General instructions on use of the GPU accelerator cluster (QP)

Temporary accounts have been generated for all on-site attendees and for remote participants who requested access by July 28. On-site attendees will receive their account information on Aug. 18; account information will be emailed to eligible remote participants the week before the summer school. All accounts will be activated Monday, Aug. 18 and will expire at the conclusion of the summer school.

Summer school students will have access to NCSA's 16-node GPU cluster. This cluster is composed of 16 hosts on a private network, with a single host (qp.ncsa.uiuc.edu) acting as a public access point and compiling location (CUDA SDK 1.1 available).

To access qp.ncsa.uiuc.edu, an SSH (secure shell) client is required. On-site students will need to have wireless network connection capability in their laptops as well. Each of the 16 hosts, qp01-16, is a dual-socket dual-core 2.4 Ghz Opteron with 8 GB of memory and 4 NVIDIA Quadro 5600 GPUs, each with 1.5 GB of memory. The login node (qp.ncsa.uiuc.edu) does not have any Quadro 5600's attached. CUDA documentation is available at http://www.nvidia.com/object/cuda_documentation.html.

First Login

The first time you sign in to qp.ncsa.uiuc.edu via SSH, you will see an expired password prompt:

WARNING: Your password has expired.
You must change your password now and login again!
Changing password for user gpuXYZ.
Changing password for gpuXYZ
(current) UNIX password: *****
(Initial password provided to you)
New UNIX password: ***** (A new password that you select)
Retype new UNIX password: ***** (Repeat the new password you select)
passwd: all authentication tokens updated successfully.

You will see some SSH key pair generation output on your first login only.
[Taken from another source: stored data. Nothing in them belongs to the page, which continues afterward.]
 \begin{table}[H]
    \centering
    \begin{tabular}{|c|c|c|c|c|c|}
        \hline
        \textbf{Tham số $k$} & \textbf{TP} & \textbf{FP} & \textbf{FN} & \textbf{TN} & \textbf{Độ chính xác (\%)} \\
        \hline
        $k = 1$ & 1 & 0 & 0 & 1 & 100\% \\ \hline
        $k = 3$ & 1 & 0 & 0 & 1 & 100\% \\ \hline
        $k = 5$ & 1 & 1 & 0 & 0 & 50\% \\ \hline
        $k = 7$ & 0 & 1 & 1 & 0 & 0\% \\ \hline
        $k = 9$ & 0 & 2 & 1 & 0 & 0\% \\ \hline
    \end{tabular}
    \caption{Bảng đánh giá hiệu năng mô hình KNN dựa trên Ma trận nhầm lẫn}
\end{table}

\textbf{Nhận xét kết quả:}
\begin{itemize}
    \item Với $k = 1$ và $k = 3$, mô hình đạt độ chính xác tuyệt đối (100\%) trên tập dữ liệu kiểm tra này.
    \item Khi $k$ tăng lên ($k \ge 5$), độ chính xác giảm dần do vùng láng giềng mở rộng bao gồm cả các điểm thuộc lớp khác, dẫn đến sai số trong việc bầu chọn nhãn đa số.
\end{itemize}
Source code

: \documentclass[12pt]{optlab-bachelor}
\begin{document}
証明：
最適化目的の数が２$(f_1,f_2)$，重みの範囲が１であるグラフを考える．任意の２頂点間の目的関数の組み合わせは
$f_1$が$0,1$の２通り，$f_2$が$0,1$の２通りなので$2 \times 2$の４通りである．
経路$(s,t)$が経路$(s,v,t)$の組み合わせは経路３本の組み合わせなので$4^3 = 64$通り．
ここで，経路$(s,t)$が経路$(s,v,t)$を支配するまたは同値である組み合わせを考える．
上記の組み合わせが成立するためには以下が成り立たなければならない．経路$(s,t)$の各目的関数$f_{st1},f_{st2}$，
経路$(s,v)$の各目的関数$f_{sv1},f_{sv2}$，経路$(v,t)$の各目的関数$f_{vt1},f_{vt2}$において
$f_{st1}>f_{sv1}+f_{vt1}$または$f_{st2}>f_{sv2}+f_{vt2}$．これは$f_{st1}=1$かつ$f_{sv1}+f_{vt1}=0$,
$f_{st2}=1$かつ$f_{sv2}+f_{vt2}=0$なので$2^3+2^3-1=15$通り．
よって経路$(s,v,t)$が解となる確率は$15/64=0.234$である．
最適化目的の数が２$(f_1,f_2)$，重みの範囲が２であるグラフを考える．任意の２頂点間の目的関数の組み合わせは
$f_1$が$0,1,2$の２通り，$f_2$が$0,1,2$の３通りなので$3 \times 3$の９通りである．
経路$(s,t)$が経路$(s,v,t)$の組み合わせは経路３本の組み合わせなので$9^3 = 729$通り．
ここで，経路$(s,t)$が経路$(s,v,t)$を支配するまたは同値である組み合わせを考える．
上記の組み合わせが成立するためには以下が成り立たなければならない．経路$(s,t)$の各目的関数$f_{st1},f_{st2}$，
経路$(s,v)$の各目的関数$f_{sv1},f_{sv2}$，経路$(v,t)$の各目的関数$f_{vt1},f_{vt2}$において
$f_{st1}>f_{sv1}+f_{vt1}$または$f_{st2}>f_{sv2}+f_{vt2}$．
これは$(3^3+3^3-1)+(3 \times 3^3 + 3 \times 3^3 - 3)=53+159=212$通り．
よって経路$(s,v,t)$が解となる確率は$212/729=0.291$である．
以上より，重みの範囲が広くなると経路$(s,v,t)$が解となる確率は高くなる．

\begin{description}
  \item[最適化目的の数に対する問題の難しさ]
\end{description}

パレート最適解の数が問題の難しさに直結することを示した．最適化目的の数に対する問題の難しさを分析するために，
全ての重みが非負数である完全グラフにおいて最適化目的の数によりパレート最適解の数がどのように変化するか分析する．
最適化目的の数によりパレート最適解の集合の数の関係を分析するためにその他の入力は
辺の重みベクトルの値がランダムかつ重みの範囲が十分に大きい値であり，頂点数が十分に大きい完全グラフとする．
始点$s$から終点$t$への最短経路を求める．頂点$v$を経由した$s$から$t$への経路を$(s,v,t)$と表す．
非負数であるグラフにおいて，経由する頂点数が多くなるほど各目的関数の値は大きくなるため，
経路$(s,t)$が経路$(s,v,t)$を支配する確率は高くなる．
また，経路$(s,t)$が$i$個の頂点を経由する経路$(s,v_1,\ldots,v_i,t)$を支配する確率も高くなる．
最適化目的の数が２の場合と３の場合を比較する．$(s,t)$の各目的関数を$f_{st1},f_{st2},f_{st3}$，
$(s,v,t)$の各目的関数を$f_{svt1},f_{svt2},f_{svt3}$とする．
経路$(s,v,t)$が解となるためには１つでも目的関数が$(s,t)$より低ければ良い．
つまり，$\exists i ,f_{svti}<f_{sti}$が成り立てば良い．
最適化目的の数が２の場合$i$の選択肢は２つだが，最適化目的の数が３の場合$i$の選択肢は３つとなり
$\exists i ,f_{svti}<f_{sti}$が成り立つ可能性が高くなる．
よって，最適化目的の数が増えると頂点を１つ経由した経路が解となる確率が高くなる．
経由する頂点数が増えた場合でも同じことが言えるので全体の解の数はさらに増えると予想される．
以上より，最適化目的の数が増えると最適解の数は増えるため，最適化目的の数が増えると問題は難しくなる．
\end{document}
This is normal.

Note to remote users: If you try to log in before Aug. 18, you will be allowed to change/set your new password but still will be denied permission to login. Please remember the password you set!

Node Access

Access to compute nodes is managed by the Torque batch system and Moab scheduler. To submit a job to a node, use submitjob ./my_binary my_args

.

Note: The above submission has a maximum walltime of 3 hours. Walltime limits are needed to prevent stuck jobs from blocking other users from the limited GPU resources. For the same reason, users are limited to a single running job at a time.

qstat and qpeek -f can be used to monitor job status.

After job completes, job stdout and stderr are delivered in files in the same directory the job was submitted, in the form of my_binary.oXYZ and my_binary.eXYZ respectively, where XYZ is the job number.

This is what a sample submission would look like:

[xiaolong@qp release]$ submitjob lab2-matrixmul
4678.qp
Job submitted.
Use 'qstat' to view the job queue and state.
Use 'qstat -n [ Job Number ]' to view node job is running on.
Use 'qpeek -f [ Job Number ]' to monitor job stdout.
Use 'qdel [ Job Number ]' to cancel/delete job.
[xiaolong@qp release]$

Troubleshooting

If you are accessing the cluster from an overseas connection, it is possible that you will experience connection timeouts resulting in disconnects. If this happens, it is recommended that you edit your source files on your local workstation and use scp to move files between your workstation and QP.

If you do not have an SSH client, there are free clients available. A popular client for Windows is Putty. There is also a Java version.

More information on using QP will be available to participants during the summer school. Questions can be posted on the summer school discussion board.